(Information supplied Opens)
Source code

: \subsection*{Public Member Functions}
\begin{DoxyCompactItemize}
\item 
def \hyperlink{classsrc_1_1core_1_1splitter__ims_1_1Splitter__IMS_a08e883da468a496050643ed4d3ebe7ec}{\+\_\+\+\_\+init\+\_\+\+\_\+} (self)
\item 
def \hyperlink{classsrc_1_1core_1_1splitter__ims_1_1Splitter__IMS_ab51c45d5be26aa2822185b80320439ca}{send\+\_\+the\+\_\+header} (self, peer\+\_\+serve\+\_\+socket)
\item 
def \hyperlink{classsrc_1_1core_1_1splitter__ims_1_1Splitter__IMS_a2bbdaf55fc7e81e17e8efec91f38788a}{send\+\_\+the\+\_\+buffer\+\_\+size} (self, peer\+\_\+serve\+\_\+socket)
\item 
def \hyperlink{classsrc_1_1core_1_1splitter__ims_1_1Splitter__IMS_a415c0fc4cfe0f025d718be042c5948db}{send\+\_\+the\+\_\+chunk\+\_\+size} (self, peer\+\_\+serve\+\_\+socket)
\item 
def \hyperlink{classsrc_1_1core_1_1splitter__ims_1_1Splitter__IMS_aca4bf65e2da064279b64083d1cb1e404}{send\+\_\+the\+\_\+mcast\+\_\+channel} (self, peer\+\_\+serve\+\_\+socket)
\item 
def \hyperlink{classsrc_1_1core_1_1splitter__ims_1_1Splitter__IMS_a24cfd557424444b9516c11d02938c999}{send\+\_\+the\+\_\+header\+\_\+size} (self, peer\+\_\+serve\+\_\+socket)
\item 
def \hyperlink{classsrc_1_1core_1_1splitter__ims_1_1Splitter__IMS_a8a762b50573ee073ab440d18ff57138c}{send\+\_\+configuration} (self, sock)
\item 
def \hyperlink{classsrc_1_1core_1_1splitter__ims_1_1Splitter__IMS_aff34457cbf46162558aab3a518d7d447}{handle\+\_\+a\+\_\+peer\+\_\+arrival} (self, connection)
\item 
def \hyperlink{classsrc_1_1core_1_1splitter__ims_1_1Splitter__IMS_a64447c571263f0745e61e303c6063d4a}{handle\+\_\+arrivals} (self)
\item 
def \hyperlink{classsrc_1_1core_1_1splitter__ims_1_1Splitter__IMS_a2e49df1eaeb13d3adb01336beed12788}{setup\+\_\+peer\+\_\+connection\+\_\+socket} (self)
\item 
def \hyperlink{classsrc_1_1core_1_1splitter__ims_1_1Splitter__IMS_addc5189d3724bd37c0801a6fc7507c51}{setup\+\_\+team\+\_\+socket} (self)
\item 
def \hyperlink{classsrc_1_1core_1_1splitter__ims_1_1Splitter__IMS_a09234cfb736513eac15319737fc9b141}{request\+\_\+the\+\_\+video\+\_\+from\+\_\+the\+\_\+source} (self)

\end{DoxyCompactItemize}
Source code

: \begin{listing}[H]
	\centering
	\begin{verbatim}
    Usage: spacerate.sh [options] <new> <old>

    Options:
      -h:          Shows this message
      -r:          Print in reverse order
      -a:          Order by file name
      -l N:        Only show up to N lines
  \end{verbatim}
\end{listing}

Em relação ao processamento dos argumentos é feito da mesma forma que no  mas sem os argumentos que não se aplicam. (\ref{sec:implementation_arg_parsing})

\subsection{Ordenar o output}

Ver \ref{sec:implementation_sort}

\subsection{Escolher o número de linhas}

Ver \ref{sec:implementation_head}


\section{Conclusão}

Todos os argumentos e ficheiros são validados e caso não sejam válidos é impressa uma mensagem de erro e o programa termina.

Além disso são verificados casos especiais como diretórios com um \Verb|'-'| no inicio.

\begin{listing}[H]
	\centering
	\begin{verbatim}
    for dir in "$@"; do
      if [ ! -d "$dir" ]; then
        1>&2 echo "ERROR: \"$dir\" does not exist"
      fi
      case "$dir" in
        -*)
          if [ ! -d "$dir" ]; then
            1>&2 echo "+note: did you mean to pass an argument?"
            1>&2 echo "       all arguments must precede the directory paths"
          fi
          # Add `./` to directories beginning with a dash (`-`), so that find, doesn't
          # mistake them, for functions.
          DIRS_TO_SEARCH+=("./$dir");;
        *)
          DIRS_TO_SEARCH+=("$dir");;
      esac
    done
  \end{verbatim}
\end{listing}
(Information supplied Closes)
■ What you are asked to do ■
Write out every record exactly as it appears above.

■ Answer for the task ■
Source code

: \subsection*{Public Member Functions}
\begin{DoxyCompactItemize}
\item 
def \hyperlink{classsrc_1_1core_1_1splitter__ims_1_1Splitter__IMS_a08e883da468a496050643ed4d3ebe7ec}{\+\_\+\+\_\+init\+\_\+\+\_\+} (self)
\item 
def \hyperlink{classsrc_1_1core_1_1splitter__ims_1_1Splitter__IMS_ab51c45d5be26aa2822185b80320439ca}{send\+\_\+the\+\_\+header} (self, peer\+\_\+serve\+\_\+socket)
\item 
def \hyperlink{classsrc_1_1core_1_1splitter__ims_1_1Splitter__IMS_a2bbdaf55fc7e81e17e8efec91f38788a}{send\+\_\+the\+\_\+buffer\+\_\+size} (self, peer\+\_\+serve\+\_\+socket)
\item 
def \hyperlink{classsrc_1_1core_1_1splitter__ims_1_1Splitter__IMS_a415c0fc4cfe0f025d718be042c5948db}{send\+\_\+the\+\_\+chunk\+\_\+size} (self, peer\+\_\+serve\+\_\+socket)
\item 
def \hyperlink{classsrc_1_1core_1_1splitter__ims_1_1Splitter__IMS_aca4bf65e2da064279b64083d1cb1e404}{send\+\_\+the\+\_\+mcast\+\_\+channel} (self, peer\+\_\+serve\+\_\+socket)
\item 
def \hyperlink{classsrc_1_1core_1_1splitter__ims_1_1Splitter__IMS_a24cfd557424444b9516c11d02938c999}{send\+\_\+the\+\_\+header\+\_\+size} (self, peer\+\_\+serve\+\_\+socket)
\item 
def \hyperlink{classsrc_1_1core_1_1splitter__ims_1_1Splitter__IMS_a8a762b50573ee073ab440d18ff57138c}{send\+\_\+configuration} (self, sock)
\item 
def \hyperlink{classsrc_1_1core_1_1splitter__ims_1_1Splitter__IMS_aff34457cbf46162558aab3a518d7d447}{handle\+\_\+a\+\_\+peer\+\_\+arrival} (self, connection)
\item 
def \hyperlink{classsrc_1_1core_1_1splitter__ims_1_1Splitter__IMS_a64447c571263f0745e61e303c6063d4a}{handle\+\_\+arrivals} (self)
\item 
def \hyperlink{classsrc_1_1core_1_1splitter__ims_1_1Splitter__IMS_a2e49df1eaeb13d3adb01336beed12788}{setup\+\_\+peer\+\_\+connection\+\_\+socket} (self)
\item 
def \hyperlink{classsrc_1_1core_1_1splitter__ims_1_1Splitter__IMS_addc5189d3724bd37c0801a6fc7507c51}{setup\+\_\+team\+\_\+socket} (self)
\item 
def \hyperlink{classsrc_1_1core_1_1splitter__ims_1_1Splitter__IMS_a09234cfb736513eac15319737fc9b141}{request\+\_\+the\+\_\+video\+\_\+from\+\_\+the\+\_\+source} (self)

\end{DoxyCompactItemize}
Source code

: \begin{listing}[H]
	\centering
	\begin{verbatim}
    Usage: spacerate.sh [options] <new> <old>

    Options:
      -h:          Shows this message
      -r:          Print in reverse order
      -a:          Order by file name
      -l N:        Only show up to N lines
  \end{verbatim}
\end{listing}

Em relação ao processamento dos argumentos é feito da mesma forma que no  mas sem os argumentos que não se aplicam. (\ref{sec:implementation_arg_parsing})

\subsection{Ordenar o output}

Ver \ref{sec:implementation_sort}

\subsection{Escolher o número de linhas}

Ver \ref{sec:implementation_head}


\section{Conclusão}

Todos os argumentos e ficheiros são validados e caso não sejam válidos é impressa uma mensagem de erro e o programa termina.

Além disso são verificados casos especiais como diretórios com um \Verb|'-'| no inicio.

\begin{listing}[H]
	\centering
	\begin{verbatim}
    for dir in "$@"; do
      if [ ! -d "$dir" ]; then
        1>&2 echo "ERROR: \"$dir\" does not exist"
      fi
      case "$dir" in
        -*)
          if [ ! -d "$dir" ]; then
            1>&2 echo "+note: did you mean to pass an argument?"
            1>&2 echo "       all arguments must precede the directory paths"
          fi
          # Add `./` to directories beginning with a dash (`-`), so that find, doesn't
          # mistake them, for functions.
          DIRS_TO_SEARCH+=("./$dir");;
        *)
          DIRS_TO_SEARCH+=("$dir");;
      esac
    done
  \end{verbatim}
\end{listing}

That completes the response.